Top of Source records

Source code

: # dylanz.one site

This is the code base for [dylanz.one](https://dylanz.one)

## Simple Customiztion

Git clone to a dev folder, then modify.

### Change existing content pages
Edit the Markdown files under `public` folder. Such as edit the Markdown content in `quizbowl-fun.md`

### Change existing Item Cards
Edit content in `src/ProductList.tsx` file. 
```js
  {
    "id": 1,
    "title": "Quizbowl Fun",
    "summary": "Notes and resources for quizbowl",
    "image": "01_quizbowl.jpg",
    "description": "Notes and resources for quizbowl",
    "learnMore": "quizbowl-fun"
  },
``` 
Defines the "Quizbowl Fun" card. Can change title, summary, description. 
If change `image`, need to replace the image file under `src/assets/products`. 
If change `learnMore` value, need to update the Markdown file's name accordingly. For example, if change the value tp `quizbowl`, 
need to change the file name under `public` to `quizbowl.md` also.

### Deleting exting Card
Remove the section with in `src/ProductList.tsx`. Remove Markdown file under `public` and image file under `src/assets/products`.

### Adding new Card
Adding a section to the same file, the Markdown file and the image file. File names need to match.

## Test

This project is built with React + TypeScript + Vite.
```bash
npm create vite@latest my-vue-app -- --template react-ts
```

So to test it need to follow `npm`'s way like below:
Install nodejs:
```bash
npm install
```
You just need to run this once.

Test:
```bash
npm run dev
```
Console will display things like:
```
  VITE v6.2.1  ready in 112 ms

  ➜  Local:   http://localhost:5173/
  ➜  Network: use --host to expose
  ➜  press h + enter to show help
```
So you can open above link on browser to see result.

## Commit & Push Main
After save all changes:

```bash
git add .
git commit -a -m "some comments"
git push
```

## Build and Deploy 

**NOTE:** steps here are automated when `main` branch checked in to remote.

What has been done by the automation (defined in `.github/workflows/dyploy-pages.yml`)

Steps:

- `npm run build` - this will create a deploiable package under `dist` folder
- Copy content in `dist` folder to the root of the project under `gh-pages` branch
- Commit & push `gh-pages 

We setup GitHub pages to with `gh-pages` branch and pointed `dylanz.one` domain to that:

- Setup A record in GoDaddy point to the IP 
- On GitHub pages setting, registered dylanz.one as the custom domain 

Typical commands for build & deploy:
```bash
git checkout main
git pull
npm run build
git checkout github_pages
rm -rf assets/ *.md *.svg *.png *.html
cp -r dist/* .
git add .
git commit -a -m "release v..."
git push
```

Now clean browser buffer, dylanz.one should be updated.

Bottom of Source records
Top of Source records

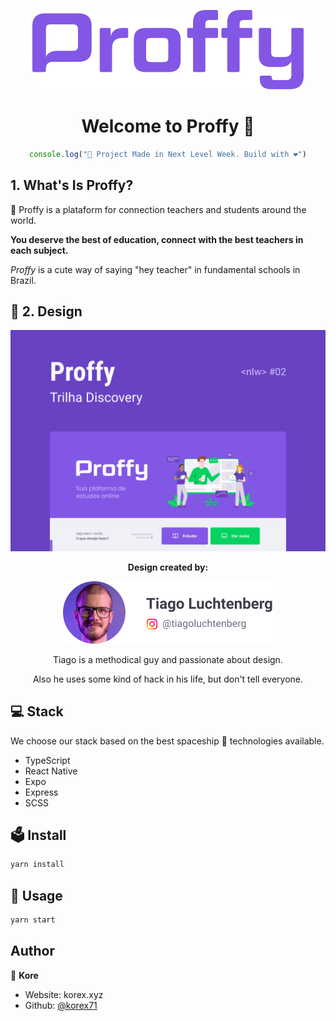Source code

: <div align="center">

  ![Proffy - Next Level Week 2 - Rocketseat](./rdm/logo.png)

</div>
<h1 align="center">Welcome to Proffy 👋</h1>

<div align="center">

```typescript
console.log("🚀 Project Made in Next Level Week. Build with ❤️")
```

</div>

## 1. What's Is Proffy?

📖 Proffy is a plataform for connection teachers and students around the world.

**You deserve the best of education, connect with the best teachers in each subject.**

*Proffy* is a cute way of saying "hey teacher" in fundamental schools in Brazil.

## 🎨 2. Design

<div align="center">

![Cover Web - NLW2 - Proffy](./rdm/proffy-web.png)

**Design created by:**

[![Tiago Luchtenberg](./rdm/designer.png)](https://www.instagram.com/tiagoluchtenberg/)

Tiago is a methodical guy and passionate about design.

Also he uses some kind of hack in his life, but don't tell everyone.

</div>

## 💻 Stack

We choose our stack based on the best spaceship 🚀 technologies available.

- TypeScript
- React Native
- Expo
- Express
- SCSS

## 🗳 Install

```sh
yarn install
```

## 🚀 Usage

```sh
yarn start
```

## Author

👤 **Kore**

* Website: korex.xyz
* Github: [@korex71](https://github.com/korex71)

Bottom of Source records

**Prompt**
Look for the word "Proffy". Copy out every line of the data that has it.

**Answer to the problem**
  ![Proffy - Next Level Week 2 - Rocketseat](./rdm/logo.png)
<h1 align="center">Welcome to Proffy 👋</h1>
## 1. What's Is Proffy?
📖 Proffy is a plataform for connection teachers and students around the world.
*Proffy* is a cute way of saying "hey teacher" in fundamental schools in Brazil.
![Cover Web - NLW2 - Proffy](./rdm/proffy-web.png)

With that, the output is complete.